More modeled mayhem. I have seen enough of their failed models and fraudulent adjustments to know that the models cannot be trusted.
Going on 19 years with no warming, even Phil Jones admitted this would be enough to invalidate the models. Fantasize on your own dime.
The authors are TOO LATE their finding have already been trashed.
I went to a guest lecture for physics grad students this fall that used observational data to show why CO2 will not be responsible for anymore warming beyond a microscopic amount.
I do not have to even look at the study to easily tear it apart.
#1. The active wavelengths for water vapor and CO2 mostly overlap. I do not know if you have enough physics to understand, but the wavelength that is absorbed by CO2 can not be the same as the wavelength emitted. There is a shift. SEE: The Pound–Rebka experiment This is part of the confounding. The main CO2 bands are saturated only the ‘wings’ can absorb The critical point of the physics lecture I went to is neither Lorentzian nor Voigt line shapes are correct in the far wings and these are the shapes used in the models. Cross sections depend on far-wing lineshape at band edges and this is what supposedly drives further warming.

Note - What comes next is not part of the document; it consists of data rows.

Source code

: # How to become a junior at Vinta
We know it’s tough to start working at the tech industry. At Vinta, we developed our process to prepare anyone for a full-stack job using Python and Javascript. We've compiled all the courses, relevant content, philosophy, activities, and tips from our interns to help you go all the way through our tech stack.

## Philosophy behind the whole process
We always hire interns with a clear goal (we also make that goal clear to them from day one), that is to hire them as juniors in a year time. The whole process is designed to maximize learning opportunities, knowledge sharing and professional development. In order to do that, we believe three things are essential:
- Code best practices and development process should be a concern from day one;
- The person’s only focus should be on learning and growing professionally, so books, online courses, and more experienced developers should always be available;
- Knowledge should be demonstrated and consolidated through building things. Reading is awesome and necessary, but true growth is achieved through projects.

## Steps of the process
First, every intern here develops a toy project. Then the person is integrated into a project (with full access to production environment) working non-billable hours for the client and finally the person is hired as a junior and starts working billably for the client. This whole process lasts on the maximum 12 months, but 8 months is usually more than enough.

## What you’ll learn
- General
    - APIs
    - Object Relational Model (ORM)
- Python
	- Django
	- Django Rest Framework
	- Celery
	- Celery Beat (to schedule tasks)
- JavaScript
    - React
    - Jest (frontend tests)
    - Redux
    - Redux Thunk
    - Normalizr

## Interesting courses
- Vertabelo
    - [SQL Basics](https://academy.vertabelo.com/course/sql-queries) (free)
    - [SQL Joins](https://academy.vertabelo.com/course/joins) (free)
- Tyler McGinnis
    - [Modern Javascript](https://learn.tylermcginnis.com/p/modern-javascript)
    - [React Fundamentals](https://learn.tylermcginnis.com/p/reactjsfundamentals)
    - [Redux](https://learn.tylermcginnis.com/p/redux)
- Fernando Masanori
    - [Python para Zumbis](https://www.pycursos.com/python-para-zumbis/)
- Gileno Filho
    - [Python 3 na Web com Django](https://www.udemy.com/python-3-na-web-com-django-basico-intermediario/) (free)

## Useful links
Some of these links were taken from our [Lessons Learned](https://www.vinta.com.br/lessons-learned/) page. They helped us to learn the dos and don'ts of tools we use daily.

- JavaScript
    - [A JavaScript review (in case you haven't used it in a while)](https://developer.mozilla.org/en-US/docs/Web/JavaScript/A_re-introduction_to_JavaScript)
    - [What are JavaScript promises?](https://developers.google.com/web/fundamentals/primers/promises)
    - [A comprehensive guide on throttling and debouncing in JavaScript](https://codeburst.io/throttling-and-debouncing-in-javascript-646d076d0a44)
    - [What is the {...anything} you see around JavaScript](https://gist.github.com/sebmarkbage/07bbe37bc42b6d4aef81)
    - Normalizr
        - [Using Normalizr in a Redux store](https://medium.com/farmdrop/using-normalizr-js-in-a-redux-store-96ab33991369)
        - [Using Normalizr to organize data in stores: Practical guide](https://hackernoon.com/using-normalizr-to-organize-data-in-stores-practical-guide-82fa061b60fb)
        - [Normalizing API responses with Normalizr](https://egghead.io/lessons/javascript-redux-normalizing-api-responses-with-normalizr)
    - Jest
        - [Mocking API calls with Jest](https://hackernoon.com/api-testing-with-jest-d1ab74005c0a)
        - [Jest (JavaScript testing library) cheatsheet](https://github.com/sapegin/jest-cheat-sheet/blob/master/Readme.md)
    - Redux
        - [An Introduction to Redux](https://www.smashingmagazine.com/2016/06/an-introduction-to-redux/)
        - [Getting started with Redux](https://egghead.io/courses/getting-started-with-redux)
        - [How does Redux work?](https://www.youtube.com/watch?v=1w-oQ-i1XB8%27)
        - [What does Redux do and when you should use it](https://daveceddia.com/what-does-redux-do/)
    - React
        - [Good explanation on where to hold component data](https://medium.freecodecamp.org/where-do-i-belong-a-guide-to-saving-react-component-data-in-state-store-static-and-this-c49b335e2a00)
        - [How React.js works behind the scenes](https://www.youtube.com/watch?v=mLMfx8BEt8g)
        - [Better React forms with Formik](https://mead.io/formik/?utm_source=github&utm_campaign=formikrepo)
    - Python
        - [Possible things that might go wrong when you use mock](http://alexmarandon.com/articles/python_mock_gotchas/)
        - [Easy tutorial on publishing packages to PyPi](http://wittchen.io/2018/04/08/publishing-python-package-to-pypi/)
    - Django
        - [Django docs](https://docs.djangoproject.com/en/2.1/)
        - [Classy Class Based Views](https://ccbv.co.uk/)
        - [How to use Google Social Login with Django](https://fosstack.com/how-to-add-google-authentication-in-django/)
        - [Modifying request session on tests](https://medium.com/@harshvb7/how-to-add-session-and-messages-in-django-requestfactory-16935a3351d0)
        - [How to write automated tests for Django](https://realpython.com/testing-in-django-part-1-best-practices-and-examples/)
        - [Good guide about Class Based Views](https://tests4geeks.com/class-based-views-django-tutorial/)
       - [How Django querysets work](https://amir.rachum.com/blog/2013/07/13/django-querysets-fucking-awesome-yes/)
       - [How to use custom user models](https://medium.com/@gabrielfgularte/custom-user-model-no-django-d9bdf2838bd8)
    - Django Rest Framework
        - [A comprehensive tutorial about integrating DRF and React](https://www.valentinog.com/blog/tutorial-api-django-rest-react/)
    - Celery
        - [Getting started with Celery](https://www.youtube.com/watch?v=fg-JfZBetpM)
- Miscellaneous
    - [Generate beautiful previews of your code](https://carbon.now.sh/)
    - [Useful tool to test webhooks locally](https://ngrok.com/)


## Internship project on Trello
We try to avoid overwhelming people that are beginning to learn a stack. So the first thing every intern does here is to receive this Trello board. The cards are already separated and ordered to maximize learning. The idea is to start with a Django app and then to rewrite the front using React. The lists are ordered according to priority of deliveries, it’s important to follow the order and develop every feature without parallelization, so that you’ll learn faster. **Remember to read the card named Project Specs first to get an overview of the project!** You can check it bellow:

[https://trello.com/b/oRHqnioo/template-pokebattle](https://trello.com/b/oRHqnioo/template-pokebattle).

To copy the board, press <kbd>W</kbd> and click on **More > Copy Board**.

http://www.globalwarmingart.com/images/7/7c/Atmospheric_Transmission.png
#2. Albedo, a measure of water, clouds and ice increased during the time frame of that study.
https://wattsupwiththat.files.wordpress.com/2007/10/earth_albedo_bbso.png
#3. CO2 radiates ABOVE the tropopause. (the black line)
http://www2.sunysuffolk.edu/mandias/global_warming/images/stratospheric_cooling.jpg
This is very important because if there are clouds especially thunderheads no radiation is seen. It is all absorbed by water. Don’t forget that something like 99% of IR is absorbed by water vapor in the troposphere… It doesn’t actually get back to the surface… (There is that line shift again.)
Experimental data shows no CO2 radiation at the surface and barely any CO2 radiation at 11 KM. CO2 is actually radiating in the stratosphere ~ 47 KM above the surface. This is in agreement with what Dr Robert Brown, a physicist at Duke University said. He explains why CO2 emits in the STRATOSPHERE.
And I didn’t even get into the silly “CO2 is uniform” propaganda since I just posted the rebutal to that already this week.
If 0.2W/m^2 is a big deal for climate change then global energy output should also be a big deal.
In 2012 primary energy production was 5273Mtoe (http://www.iea.org/publications/freepublications/publication/keyworld2014.pdf), which works out to 6.132E+10MWh (conversion factor from http://en.wikipedia.org/wiki/Tonne_of_oil_equivalent)
The earth’s surface is 510072000 km^2 (http://en.wikipedia.org/wiki/Earth).
That works out to 0.0137W/m^2 (please check that).
I can’t find any mention of global climate models including anthropic heat output. Is it possible that including anthropic heat output would significantly affect climate models? If so then some of the warming attributed to GHGs may be actually be due to the heat we dump.
Is that worth looking into?
N.B.:
– The number includes renewables but they account for just a few % .
– Perhaps quite a lot of that heat is being dumped into the ocean via water cooling of power stations.
– Some of that energy is buried in our rubbish or locked up in materials,
– The heat we dump into the atmosphere goes into the lower atmosphere, which may make it more significant for surface temp measurements.
oops… I picked the OECD total instead of the world total for primary energy. The world total is 13371 Mtoe so the forcing works out to 0.0347W/m^2.